There are really only two things standing between you and a nice mess of walleyes for the next several weeks: priorities and creature comfort.
Water temperatures have fallen into the mid-40s. River levels have fallen to classic late autumn levels–and walleyes have fallen into predictable patterns which they will remain in until we can’t get after ’em due to ice.
Family, employment and other critical life factors like hunting all tug for our time when November rolls around. A boat on the open River feels less comfortable than hunkering in a duck blind or perching motionless up in a broad-shouldered oak. There is much to be said for following a savvy dog across the field on a sunny afternoon. But there’s much to be said about a solid walleye thumping a jig, too.
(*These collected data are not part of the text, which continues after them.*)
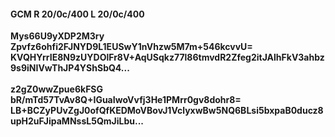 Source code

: #### GCM R 20/0c/400 L 20/0c/400
**Mys66U9yXDP2M3ry**<br/>**Zpvfz6ohfi2FJNYD9L1EUSwY1nVhzw5M7m+546kcvvU=**<br/>**KVQHYrrIE8N9zUYDOlFr8V+AqUSqkz77l86tmvdR2Zfeg2itJAlhFkV3ahbz9s9iNIVwThJP4YShSbQ4...**<br/><br/>
**z2gZ0wwZpue6kFSG**<br/>**bR/mTd57TvAv8Q+IGuaIwoVvfj3He1PMrr0gv8dohr8=**<br/>**LB+BCZyPUvZgJ0ofQfKEDMoVBovJ1VclyxwBw5NQ6BLsi5bxpaB0ducz8upH2uFJipaMNssL5QmJiLbu...** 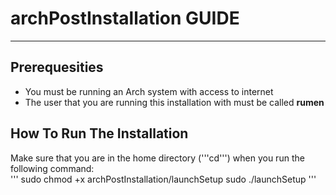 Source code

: # archPostInstallation GUIDE
*****************************
## Prerequesities
- You must be running an Arch system with access to internet
- The user that you are running this installation with must be called **rumen**
## How To Run The Installation
Make sure that you are in the home directory ('''cd''') when you run the following command:  
'''
sudo chmod +x archPostInstallation/launchSetup
sudo ./launchSetup
'''
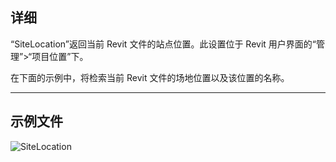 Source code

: ## 详细
“SiteLocation”返回当前 Revit 文件的站点位置。此设置位于 Revit 用户界面的“管理”>“项目位置”下。

在下面的示例中，将检索当前 Revit 文件的场地位置以及该位置的名称。
___
## 示例文件

![SiteLocation](./DSRevitNodesUI.SiteLocation_img.jpg)
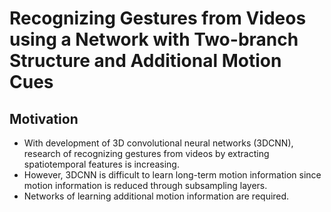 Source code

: # Recognizing Gestures from Videos using a Network with Two-branch Structure and Additional Motion Cues 
## Motivation
* With development of 3D convolutional neural networks (3DCNN), research of recognizing gestures from videos by extracting spatiotemporal features  is increasing. 
* However, 3DCNN is difficult to learn long-term motion information since motion information is reduced through subsampling layers.
* Networks of learning additional motion information are required.










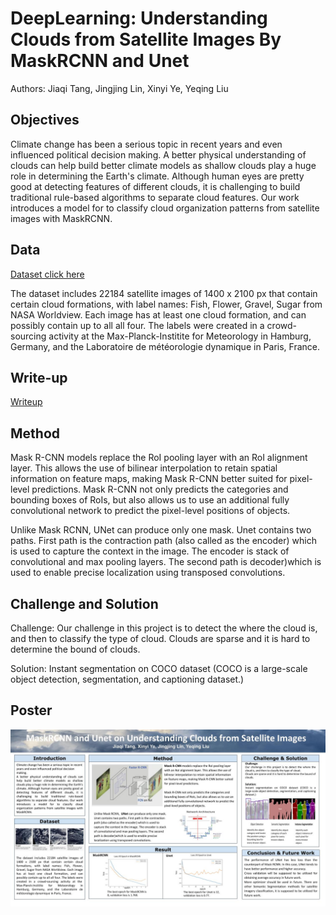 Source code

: # DeepLearning: Understanding Clouds from Satellite Images By MaskRCNN and Unet
Authors: Jiaqi Tang, Jingjing Lin, Xinyi Ye, Yeqing Liu

## Objectives

Climate change has been a serious topic in recent years and even influenced political decision making.
A better physical understanding of clouds can help build better climate models as shallow clouds play a huge role in determining the Earth's climate. Although human eyes are pretty good at detecting features of different clouds, it is  challenging to build traditional rule-based algorithms to separate cloud features. Our work introduces a model for to classify cloud organization patterns from satellite images with MaskRCNN.


## Data

[Dataset click here](https://www.kaggle.com/c/understanding_cloud_organization/data)

The dataset includes 22184 satellite images of 1400 x 2100 px that contain certain cloud formations, with label names: Fish, Flower, Gravel, Sugar from NASA Worldview. Each image has at least one cloud formation, and can possibly contain up to all all four. The labels were created in a crowd-sourcing activity at the Max-Planck-Institite for Meteorology in Hamburg, Germany, and the Laboratoire de météorologie dynamique in Paris, France.

## Write-up

[Writeup](https://github.com/JJJJJingL/DeepLearning_Understanding-Clouds-from-Satellite-Images/blob/master/ANLY-590%20Writeup.pdf)

## Method
Mask R-CNN models replace the RoI pooling layer with an RoI alignment layer. This allows the use of bilinear interpolation to retain spatial information on feature maps, making Mask R-CNN better suited for pixel-level predictions.
Mask R-CNN not only predicts the categories and bounding boxes of RoIs, but also allows us to use an additional fully convolutional network to predict the pixel-level positions of objects.

Unlike Mask RCNN,  UNet can produce only one mask. Unet contains two paths. First path is the contraction path (also called as the encoder) which is used to capture the context in the image. The encoder is stack of convolutional and max pooling layers. The second path is decoder)which is used to enable precise localization using transposed convolutions.


## Challenge and Solution
Challenge:
Our challenge in this project is to detect the where the cloud is, and then to classify the type of cloud.
Clouds are sparse and it is hard to determine the bound of clouds.

Solution:
Instant segmentation on COCO dataset (COCO is a large-scale object detection, segmentation, and captioning dataset.)

## Poster
![picture alt](https://github.com/JJJJJingL/DeepLearning_Understanding-Clouds-from-Satellite-Images/blob/master/590%20poster.pptx.jpg "Poster")


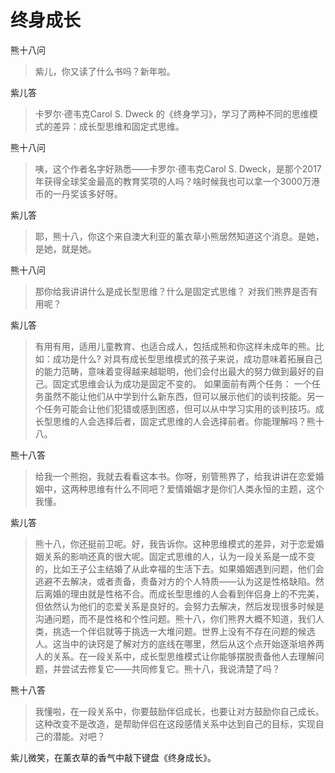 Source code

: # 终身成长

熊十八问
> 紫儿，你又读了什么书吗？新年啦。

紫儿答

> 卡罗尔·德韦克Carol S. Dweck 的《终身学习》，学习了两种不同的思维模式的差异：成长型思维和固定式思维。

熊十八问
> 咦，这个作者名字好熟悉——卡罗尔·德韦克Carol S. Dweck，是那个2017年获得全球奖金最高的教育奖项的人吗？啥时候我也可以拿一个3000万港币的一丹奖该多好呀。

紫儿答

>耶，熊十八，你这个来自澳大利亚的薰衣草小熊居然知道这个消息。是她，是她，就是她。

熊十八问

> 那你给我讲讲什么是成长型思维？什么是固定式思维？ 对我们熊界是否有用呢？

紫儿答

> 有用有用，适用儿童教育、也适合成人，包括成熊和你这样未成年的熊。比如：成功是什么?
> 对具有成长型思维模式的孩子来说，成功意味着拓展自己的能力范畴，意味着变得越来越聪明，他们会付出最大的努力做到最好的自己。固定式思维会认为成功是固定不变的。
> 如果面前有两个任务： 一个任务虽然不能让他们从中学到什么新东西，但可以展示他们的谈判技能。另一个任务可能会让他们犯错或感到困惑，但可以从中学习实用的谈判技巧。成长型思维的人会选择后者，固定式思维的人会选择前者。你能理解吗？熊十八。

熊十八答
>给我一个熊抱，我就去看看这本书。你呀，别管熊界了，给我讲讲在恋爱婚姻中，这两种思维有什么不同吧？爱情婚姻才是你们人类永恒的主题，这个我懂。

紫儿答
>熊十八，你还挺前卫呢。好，我告诉你。这种思维模式的差异，对于恋爱婚姻关系的影响还真的很大呢。固定式思维的人，认为一段关系是一成不变的，比如王子公主结婚了从此幸福的生活下去。如果婚姻遇到问题，他们会逃避不去解决，或者责备，责备对方的个人特质——认为这是性格缺陷。然后离婚的理由就是性格不合。而成长型思维的人会看到伴侣身上的不完美，但依然认为他们的恋爱关系是良好的。会努力去解决，然后发现很多时候是沟通问题，而不是性格和个性问题。熊十八，你们熊界大概不知道，我们人类，挑选一个伴侣就等于挑选一大堆问题。世界上没有不存在问题的候选人。这当中的诀窍是了解对方的底线在哪里，然后从这个点开始逐渐培养两人的关系。在一段关系中，成长型思维模式让你能够摆脱责备他人去理解问题，并尝试去修复它——共同修复它。熊十八，我说清楚了吗？

熊十八答
> 我懂啦，在一段关系中，你要鼓励伴侣成长，也要让对方鼓励你自己成长。这种改变不是改造，是帮助伴侣在这段感情关系中达到自己的目标，实现自己的潜能。对吧？

紫儿微笑，在薰衣草的香气中敲下键盘《终身成长》。

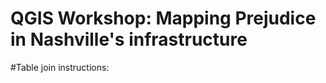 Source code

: # QGIS Workshop: Mapping Prejudice in Nashville's infrastructure 




#Table join instructions: 


 
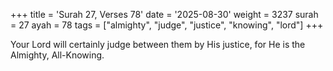 +++
title = 'Surah 27, Verses 78'
date = '2025-08-30'
weight = 3237
surah = 27
ayah = 78
tags = ["almighty", "judge", "justice", "knowing", "lord"]
+++

Your Lord will certainly judge between them by His justice, for He is the Almighty, All-Knowing. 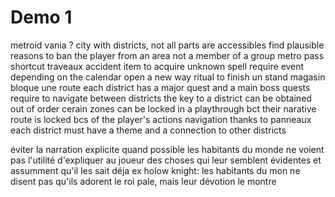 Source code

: # Demo 1

metroid vania ?
city with districts, not all parts are accessibles
  find plausible reasons to ban the player from an area
  not a member of a group
  metro pass
  shortcut
  traveaux
  accident
  item to acquire
  unknown spell require
  event depending on the calendar open a new way
  ritual to finish
  un stand magasin bloque une route
each district has a major quest and a main boss
quests require to navigate between districts
the key to a district can be obtained out of order
cerain zones can be locked in a playthrough bct their narative route is locked bcs of the player's actions
navigation thanks to panneaux
each district must have a theme and a connection to other districts
  
  
éviter la narration explicite quand possible
les habitants du monde ne voient pas l'utilité d'expliquer au joueur des choses qui leur semblent évidentes et assumment qu'il les sait déja
ex holow knight:
  les habitants du mon ne disent pas qu'ils adorent le roi pale, mais leur dévotion le montre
With falling River levels, walleyes are relating to depth contours both out off of the main channel and back in the running sloughs.
In either case, you can trigger a bite with a blade bait, hair jig or plastic once you find the magic depth. When fish move up shallower on a point or wingdam face to feed, the bite is even more aggressive. I like using a search bait like a Rat-L-Trap or Shad Rap until temps drop to about 40, then switch over to dragging a Moxie tail or ringworm.
Dragging a ringworm on a 3/16 oz jighead alone or as part of a 3-way rig with a stickbait is also a killer presentation at times
Between now and Thanksgiving catching a mess of walleyes all boils down to motivation and desire. The fish are easy to find. I just told you how to catch ’em. If a couple of fresh caught, pan fried walleyes sounds better than Mrs. Paul’s fish sticks hot out of the oven when you’re standing there in your jammies and slippers, all you have to do is pull on the parka and mukluks and face the sleety wind with a smile. the bite is on!